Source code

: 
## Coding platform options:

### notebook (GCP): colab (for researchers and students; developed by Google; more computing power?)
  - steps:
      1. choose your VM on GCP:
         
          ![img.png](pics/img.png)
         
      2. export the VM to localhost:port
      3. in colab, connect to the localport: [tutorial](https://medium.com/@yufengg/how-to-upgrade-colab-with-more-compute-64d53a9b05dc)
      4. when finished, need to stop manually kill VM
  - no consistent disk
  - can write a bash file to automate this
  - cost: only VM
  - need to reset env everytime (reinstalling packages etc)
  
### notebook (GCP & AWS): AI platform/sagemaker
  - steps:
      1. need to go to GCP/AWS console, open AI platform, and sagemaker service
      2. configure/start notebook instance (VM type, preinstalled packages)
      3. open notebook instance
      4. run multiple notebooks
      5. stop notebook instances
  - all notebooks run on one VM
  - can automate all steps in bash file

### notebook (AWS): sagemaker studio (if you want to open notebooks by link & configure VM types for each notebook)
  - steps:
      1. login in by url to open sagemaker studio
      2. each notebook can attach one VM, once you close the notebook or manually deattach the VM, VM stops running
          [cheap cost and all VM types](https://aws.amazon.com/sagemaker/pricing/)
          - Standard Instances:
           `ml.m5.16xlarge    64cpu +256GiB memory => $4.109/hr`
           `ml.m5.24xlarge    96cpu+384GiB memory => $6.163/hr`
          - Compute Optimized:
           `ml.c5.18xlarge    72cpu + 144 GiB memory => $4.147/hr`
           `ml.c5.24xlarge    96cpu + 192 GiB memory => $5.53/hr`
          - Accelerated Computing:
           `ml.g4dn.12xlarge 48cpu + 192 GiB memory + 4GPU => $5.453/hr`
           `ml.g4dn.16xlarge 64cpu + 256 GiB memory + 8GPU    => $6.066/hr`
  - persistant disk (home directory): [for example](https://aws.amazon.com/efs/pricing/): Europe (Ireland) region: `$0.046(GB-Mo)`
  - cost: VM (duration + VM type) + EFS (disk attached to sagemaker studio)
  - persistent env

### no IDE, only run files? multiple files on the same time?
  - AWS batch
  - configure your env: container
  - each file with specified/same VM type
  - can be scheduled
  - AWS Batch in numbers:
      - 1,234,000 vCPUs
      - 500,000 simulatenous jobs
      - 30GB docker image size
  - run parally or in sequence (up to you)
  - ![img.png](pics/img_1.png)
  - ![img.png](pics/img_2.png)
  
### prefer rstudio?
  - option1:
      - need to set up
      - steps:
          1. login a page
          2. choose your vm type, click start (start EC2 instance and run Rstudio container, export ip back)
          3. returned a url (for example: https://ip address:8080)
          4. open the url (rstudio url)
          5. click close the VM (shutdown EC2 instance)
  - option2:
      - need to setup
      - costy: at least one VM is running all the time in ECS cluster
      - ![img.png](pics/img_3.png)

━━━━━━━━

■ **WHAT IS REQUIRED**
Return nothing but the lines from the first line of the listing through the line with "5. stop notebook instances", please, keeping every one of them unchanged.

■ **TASK SOLUTION**
Source code

: 
## Coding platform options:

### notebook (GCP): colab (for researchers and students; developed by Google; more computing power?)
  - steps:
      1. choose your VM on GCP:
         
          ![img.png](pics/img.png)
         
      2. export the VM to localhost:port
      3. in colab, connect to the localport: [tutorial](https://medium.com/@yufengg/how-to-upgrade-colab-with-more-compute-64d53a9b05dc)
      4. when finished, need to stop manually kill VM
  - no consistent disk
  - can write a bash file to automate this
  - cost: only VM
  - need to reset env everytime (reinstalling packages etc)
  
### notebook (GCP & AWS): AI platform/sagemaker
  - steps:
      1. need to go to GCP/AWS console, open AI platform, and sagemaker service
      2. configure/start notebook instance (VM type, preinstalled packages)
      3. open notebook instance
      4. run multiple notebooks
      5. stop notebook instances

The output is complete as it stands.